Here is the slope at my friend's house. A beautiful bowl pond is at the top, and the land dips down from there to where the huge stump of an old oak tree marks the final drop off.
From the side, you see that large rocks hold the edge, and the slope is at first gentle.
But then it drops steeply, as you see from below looking back up the slope.
One plant that thrives in this kind of acidic, lean soil is Calluna vulgaris, or heather, and so the garden designer here has decided to blanket this steep strip of woodland edge with a tapestry of different colored heathers.
She has done several things right to create her heather garden.
First -- she tested the soil. It really is 5.0, unusually acidic even for New England. Too many of us just guess what kind of conditions we have and then write Garden Oops posts about losing plants that didn't have the right environment. Test your soil.
Second -- she went to Heaths and Heathers online to order the needed plants. They are a specialty nursery in Washington with a huge selection of heathers, and they provide really extensive education about how to grow them in different climates. Learn from experts if you're just starting out.
|Heaths and Heathers nursery in Shelton, WA|
Third -- she measured the space. Then she planned it on paper, arranging the colors in blocks, and figuring out how many she needed in what colors for the look she wanted. I would have eyeballed the area, ordered a dozen plants and then found that was too few. She ordered 35.

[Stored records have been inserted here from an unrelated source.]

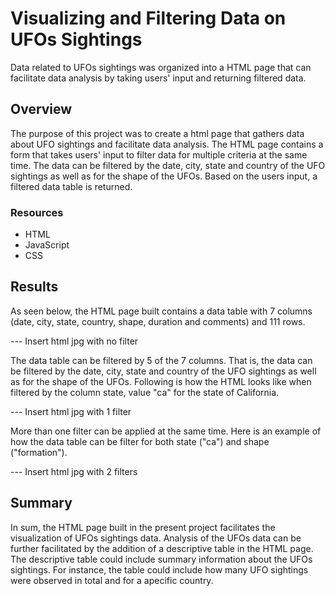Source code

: # Visualizing and Filtering Data on UFOs Sightings 
Data related to UFOs sightings was organized into a HTML page that can facilitate data analysis by taking users' input and returning filtered data.

## Overview
The purpose of this project was to create a html page that gathers data about UFO sightings and facilitate data analysis. The HTML page contains a form that takes users' input to filter data for multiple criteria at the same time. The data can be filtered by the date, city, state and country of the UFO sightings as well as for the shape of the UFOs. Based on the users input, a filtered data table is returned.

### Resources
- HTML
- JavaScript
- CSS

## Results
As seen below, the HTML page built contains a data table with 7 columns (date, city, state, country, shape, duration and comments) and 111 rows.

--- Insert html jpg with no filter

The data table can be filtered by 5 of the 7 columns. That is, the data can be filtered by the date, city, state and country of the UFO sightings as well as for the shape of the UFOs. Following is how the HTML looks like when filtered by the column state, value "ca" for the state of California.

--- Insert html jpg with 1 filter

More than one filter can be applied at the same time. Here is an example of how the data table can be filter for both state ("ca") and shape ("formation").

--- Insert html jpg with 2 filters


## Summary
In sum, the HTML page built in the present project facilitates the visualization of UFOs sightings data. Analysis of the UFOs data can be further facilitated by the addition of a descriptive table in the HTML page. The descriptive table could include summary information about the UFOs sightings. For instance, the table could include how many UFO sightings were observed in total and for a apecific country.

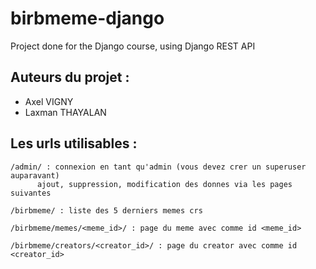 # birbmeme-django

Project done for the Django course, using Django REST API

## Auteurs du projet :
- Axel VIGNY
- Laxman THAYALAN

## Les urls utilisables :

	/admin/ : connexion en tant qu'admin (vous devez crer un superuser auparavant)
		  ajout, suppression, modification des donnes via les pages suivantes

	/birbmeme/ : liste des 5 derniers memes crs

	/birbmeme/memes/<meme_id>/ : page du meme avec comme id <meme_id>

	/birbmeme/creators/<creator_id>/ : page du creator avec comme id <creator_id>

Heather has both beautiful jewel-like flowers and colorful foliage that changes from summer greens to fiery red or gold on some cultivars. In our winters the foliage can suffer from exposure if not covered by snow (some cover the plants with cut pine boughs) but the brightest colors intensify with a lot of winter sun.
(Thumbnails from Heaths and Heathers catalog. These are a few of the selections my friend will be planting)
Her area is well protected between the house and the woods, but I am sure she will experiment with the best way to winter her heathers. She'll need to cut back some of the branches that are shading part of the area now.
To get the rounded, dense look that will fill out a tapestry of heathers, they need to be sheared each year. Otherwise they get open and woody. But it is easily done with a pair of scissors, like giving a haircut, and it's very satisfying work.
The reason I know something about growing this plant is that I also created a heather garden years ago, but did not have the quick draining lean soil or enough acidity to make them happy. They want absolutely no nitrogen, (fertilizer will guarantee death, so don't try to acidify the soil for them with Miracid) and they need quite a bit of water, but it must drain really well. I had relatively heavy, neutral ph garden soil and it stayed clumpy damp in winter. My heather garden is gone now.
But I do grow a lovely related plant, a heath, in regular garden soil. It is Erica darlyensis 'Ghost Hills', which I thought would have ghostly white flowers or perhaps silvery foliage, but it is hot pink in bloom and has very dark green fine foliage.
This is my one success growing heaths or heathers. For a real tapestry of beautiful mounded heathers I'll head over to my friend's garden to see what very careful siting with high acidity, sharp drainage and a designer's talented eye can produce.
I'm hoping to post shots of how hers develops after the slope is planted and fills in.